Source texts of formatted documents
•••

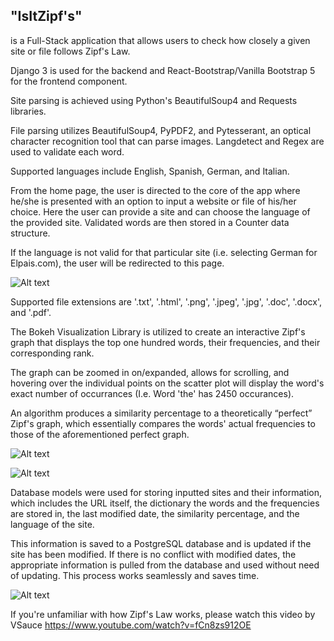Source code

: <h2> "IsItZipf's" </h2> is a Full-Stack application that allows users to check how closely a given site or file follows Zipf's Law. 


Django 3 is used for the backend and React-Bootstrap/Vanilla Bootstrap 5 for the frontend component.

Site parsing is achieved using Python's BeautifulSoup4 and Requests libraries. 

File parsing utilizes BeautifulSoup4, PyPDF2, and Pytesserant, an optical character recognition tool that can parse images. Langdetect and Regex are used to validate each word. 

Supported languages include English, Spanish, German, and Italian.

From the home page, the user is directed to the core of the app where he/she is presented with an option to input a website or file of his/her choice. Here the user can provide a 
site and can choose the language of the provided site. Validated words are then stored in a Counter data structure.

If the language is not valid for that particular site (i.e. selecting German for Elpais.com), the user will be redirected to this page.

![Alt text](https://i.imgur.com/hhtkVob.png?raw=true "Selection page")

Supported file extensions are '.txt', '.html', '.png', '.jpeg', '.jpg', '.doc', '.docx', and '.pdf'. 

The Bokeh Visualization Library is utilized to create an interactive Zipf's graph that displays the top one hundred words, their frequencies, and their corresponding rank.

The graph can be zoomed in on/expanded, allows for scrolling, and hovering over the individual points on the scatter plot will display the word's exact number of occurrances (I.e. Word 'the' has 2450 occurances). 

An algorithm produces a similarity percentage to a theoretically “perfect” Zipf's graph, which essentially compares the words' actual frequencies to those of the aforementioned perfect graph.

![Alt text](https://i.imgur.com/H1ZjWhh.png?raw=true "Graph for FILE")

![Alt text](https://i.imgur.com/M5FpUlX.png?raw=true "Graph for Site")

Database models were used for storing inputted sites and their information, which includes the URL itself, the dictionary the words and the frequencies are stored in,
the last modified date, the similarity percentage, and the language of the site.

This information is saved to a PostgreSQL database and is updated if the site has been modified. If there is no conflict with modified dates, the appropriate information is pulled from
the database and used without need of updating. This process works seamlessly and saves time.

![Alt text](https://i.imgur.com/QFPnN4R.png?raw=true "Graph for Site")

If you're unfamiliar with how Zipf's Law works, please watch this video by VSauce
https://www.youtube.com/watch?v=fCn8zs912OE


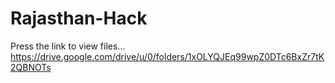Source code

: # Rajasthan-Hack
Press the link to view files...
https://drive.google.com/drive/u/0/folders/1xOLYQJEq99wpZ0DTc6BxZr7tK2QBNOTs
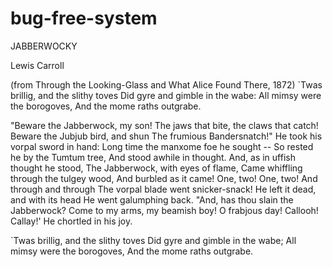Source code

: # bug-free-system

JABBERWOCKY

Lewis Carroll

(from Through the Looking-Glass and What Alice Found There, 1872)
`Twas brillig, and the slithy toves
  Did gyre and gimble in the wabe:
All mimsy were the borogoves,
  And the mome raths outgrabe.

"Beware the Jabberwock, my son!
  The jaws that bite, the claws that catch!
Beware the Jubjub bird, and shun
  The frumious Bandersnatch!"
He took his vorpal sword in hand:
  Long time the manxome foe he sought --
So rested he by the Tumtum tree,
  And stood awhile in thought.
And, as in uffish thought he stood,
  The Jabberwock, with eyes of flame,
Came whiffling through the tulgey wood,
  And burbled as it came!
One, two! One, two! And through and through
  The vorpal blade went snicker-snack!
He left it dead, and with its head
  He went galumphing back.
"And, has thou slain the Jabberwock?
  Come to my arms, my beamish boy!
O frabjous day! Callooh! Callay!'
  He chortled in his joy.

`Twas brillig, and the slithy toves
  Did gyre and gimble in the wabe;
All mimsy were the borogoves,
  And the mome raths outgrabe.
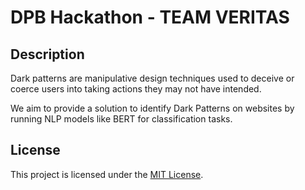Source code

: # DPB Hackathon - TEAM VERITAS

## Description
Dark patterns are manipulative design techniques used to deceive or coerce users into taking actions they may not have intended.

We aim to provide a solution to identify Dark Patterns on websites by running NLP models like BERT for classification tasks.

## License
This project is licensed under the [MIT License](LICENSE).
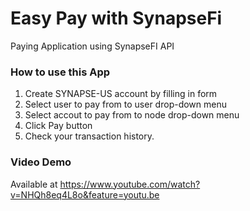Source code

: # Easy Pay with SynapseFi
Paying Application using SynapseFI API

### How to use this App
1. Create SYNAPSE-US account by filling in form
2. Select user to pay from to user drop-down menu
3. Select accout to pay from to node drop-down menu
4. Click Pay button
5. Check your transaction history.

### Video Demo
Available at https://www.youtube.com/watch?v=NHQh8eq4L8o&feature=youtu.be
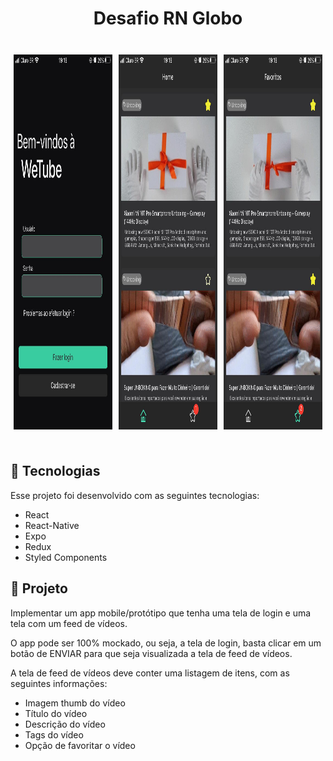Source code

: <h1 align="center">
  Desafio RN Globo
</h1>

<br>

<div style="display: flex; flex-direction: row; justify-content: center;">
  <p align="center" style="margin: 5px;">
    <img alt="print1" src="./assets/print1.jpeg" height="600px">
  </p>

  <p align="center" style="margin: 5px;">
    <img alt="print2" src="./assets/print2.jpeg" height="600px">
  </p>

  <p align="center" style="margin: 5px;">
    <img alt="print3" src="./assets/print3.jpeg" height="600px">
  </p>
</div>

<br>

## 📛 Tecnologias

Esse projeto foi desenvolvido com as seguintes tecnologias:

- React
- React-Native
- Expo
- Redux
- Styled Components

## 🏀 Projeto

Implementar um app mobile/protótipo que tenha uma tela de login e uma tela com um feed de vídeos.

O app pode ser 100% mockado, ou seja, a tela de login, basta clicar em um botão de ENVIAR para que seja visualizada a
tela de feed de vídeos.

A tela de feed de vídeos deve conter uma listagem de itens, com as seguintes informações:

- Imagem thumb do vídeo
- Título do vídeo
- Descrição do vídeo
- Tags do vídeo
- Opção de favoritar o vídeo
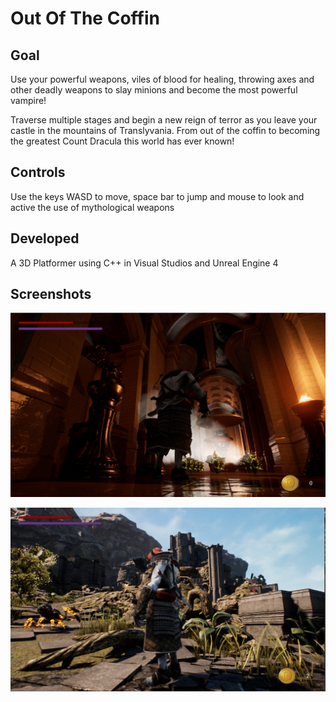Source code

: # Out Of The Coffin

## Goal

Use your powerful weapons, viles of blood for healing, throwing axes and other deadly weapons to slay minions and become the most powerful vampire!

Traverse multiple stages and begin a new reign of terror as you leave your castle in the mountains of Translyvania. From out of the coffin to becoming the greatest Count Dracula this world has ever known!

## Controls

Use the keys WASD to move, space bar to jump and mouse to look and active the use of mythological weapons 

## Developed

A 3D Platformer using C++ in Visual Studios and Unreal Engine 4

## Screenshots

![CastleLevel](https://github.com/Jlbrown8708/Platformer-/blob/main/Screenshot%202024-04-18%20095904.gif)

![StormTheGates](https://github.com/Jlbrown8708/Platformer-/blob/main/Screenshot%202024-04-18%20105052.gif)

•••

▸ **WHAT IS REQUIRED**
Please set down the data above exactly as given, leaving every picture out.

▸ **PROBLEM SOLUTION**
Source code

: <h2> "IsItZipf's" </h2> is a Full-Stack application that allows users to check how closely a given site or file follows Zipf's Law. 


Django 3 is used for the backend and React-Bootstrap/Vanilla Bootstrap 5 for the frontend component.

Site parsing is achieved using Python's BeautifulSoup4 and Requests libraries. 

File parsing utilizes BeautifulSoup4, PyPDF2, and Pytesserant, an optical character recognition tool that can parse images. Langdetect and Regex are used to validate each word. 

Supported languages include English, Spanish, German, and Italian.

From the home page, the user is directed to the core of the app where he/she is presented with an option to input a website or file of his/her choice. Here the user can provide a 
site and can choose the language of the provided site. Validated words are then stored in a Counter data structure.

If the language is not valid for that particular site (i.e. selecting German for Elpais.com), the user will be redirected to this page.

![Alt text](https://i.imgur.com/hhtkVob.png?raw=true "Selection page")

Supported file extensions are '.txt', '.html', '.png', '.jpeg', '.jpg', '.doc', '.docx', and '.pdf'. 

The Bokeh Visualization Library is utilized to create an interactive Zipf's graph that displays the top one hundred words, their frequencies, and their corresponding rank.

The graph can be zoomed in on/expanded, allows for scrolling, and hovering over the individual points on the scatter plot will display the word's exact number of occurrances (I.e. Word 'the' has 2450 occurances). 

An algorithm produces a similarity percentage to a theoretically “perfect” Zipf's graph, which essentially compares the words' actual frequencies to those of the aforementioned perfect graph.

![Alt text](https://i.imgur.com/H1ZjWhh.png?raw=true "Graph for FILE")

![Alt text](https://i.imgur.com/M5FpUlX.png?raw=true "Graph for Site")

Database models were used for storing inputted sites and their information, which includes the URL itself, the dictionary the words and the frequencies are stored in,
the last modified date, the similarity percentage, and the language of the site.

This information is saved to a PostgreSQL database and is updated if the site has been modified. If there is no conflict with modified dates, the appropriate information is pulled from
the database and used without need of updating. This process works seamlessly and saves time.

![Alt text](https://i.imgur.com/QFPnN4R.png?raw=true "Graph for Site")

If you're unfamiliar with how Zipf's Law works, please watch this video by VSauce
https://www.youtube.com/watch?v=fCn8zs912OE


Source code

: # Rajasthan-Hack
Press the link to view files...
https://drive.google.com/drive/u/0/folders/1xOLYQJEq99wpZ0DTc6BxZr7tK2QBNOTs
Source code

: # bug-free-system

JABBERWOCKY

Lewis Carroll

(from Through the Looking-Glass and What Alice Found There, 1872)
`Twas brillig, and the slithy toves
  Did gyre and gimble in the wabe:
All mimsy were the borogoves,
  And the mome raths outgrabe.

"Beware the Jabberwock, my son!
  The jaws that bite, the claws that catch!
Beware the Jubjub bird, and shun
  The frumious Bandersnatch!"
He took his vorpal sword in hand:
  Long time the manxome foe he sought --
So rested he by the Tumtum tree,
  And stood awhile in thought.
And, as in uffish thought he stood,
  The Jabberwock, with eyes of flame,
Came whiffling through the tulgey wood,
  And burbled as it came!
One, two! One, two! And through and through
  The vorpal blade went snicker-snack!
He left it dead, and with its head
  He went galumphing back.
"And, has thou slain the Jabberwock?
  Come to my arms, my beamish boy!
O frabjous day! Callooh! Callay!'
  He chortled in his joy.

`Twas brillig, and the slithy toves
  Did gyre and gimble in the wabe;
All mimsy were the borogoves,
  And the mome raths outgrabe.
Source code

: # DPB Hackathon - TEAM VERITAS

## Description
Dark patterns are manipulative design techniques used to deceive or coerce users into taking actions they may not have intended.

We aim to provide a solution to identify Dark Patterns on websites by running NLP models like BERT for classification tasks.

## License
This project is licensed under the [MIT License](LICENSE).
Source code

: # Easy Pay with SynapseFi
Paying Application using SynapseFI API

### How to use this App
1. Create SYNAPSE-US account by filling in form
2. Select user to pay from to user drop-down menu
3. Select accout to pay from to node drop-down menu
4. Click Pay button
5. Check your transaction history.

### Video Demo
Available at https://www.youtube.com/watch?v=NHQh8eq4L8o&feature=youtu.be
Source code

: <h1 align="center">
  Desafio RN Globo
</h1>

<br>

<div style="display: flex; flex-direction: row; justify-content: center;">
  <p align="center" style="margin: 5px;">
    <img alt="print1" src="./assets/print1.jpeg" height="600px">
  </p>

  <p align="center" style="margin: 5px;">
    <img alt="print2" src="./assets/print2.jpeg" height="600px">
  </p>

  <p align="center" style="margin: 5px;">
    <img alt="print3" src="./assets/print3.jpeg" height="600px">
  </p>
</div>

<br>

## 📛 Tecnologias

Esse projeto foi desenvolvido com as seguintes tecnologias:

- React
- React-Native
- Expo
- Redux
- Styled Components

## 🏀 Projeto

Implementar um app mobile/protótipo que tenha uma tela de login e uma tela com um feed de vídeos.

O app pode ser 100% mockado, ou seja, a tela de login, basta clicar em um botão de ENVIAR para que seja visualizada a
tela de feed de vídeos.

A tela de feed de vídeos deve conter uma listagem de itens, com as seguintes informações:

- Imagem thumb do vídeo
- Título do vídeo
- Descrição do vídeo
- Tags do vídeo
- Opção de favoritar o vídeo
Source code

: # Out Of The Coffin

## Goal

Use your powerful weapons, viles of blood for healing, throwing axes and other deadly weapons to slay minions and become the most powerful vampire!

Traverse multiple stages and begin a new reign of terror as you leave your castle in the mountains of Translyvania. From out of the coffin to becoming the greatest Count Dracula this world has ever known!

## Controls

Use the keys WASD to move, space bar to jump and mouse to look and active the use of mythological weapons 

## Developed

A 3D Platformer using C++ in Visual Studios and Unreal Engine 4

## Screenshots

![CastleLevel](https://github.com/Jlbrown8708/Platformer-/blob/main/Screenshot%202024-04-18%20095904.gif)

![StormTheGates](https://github.com/Jlbrown8708/Platformer-/blob/main/Screenshot%202024-04-18%20105052.gif)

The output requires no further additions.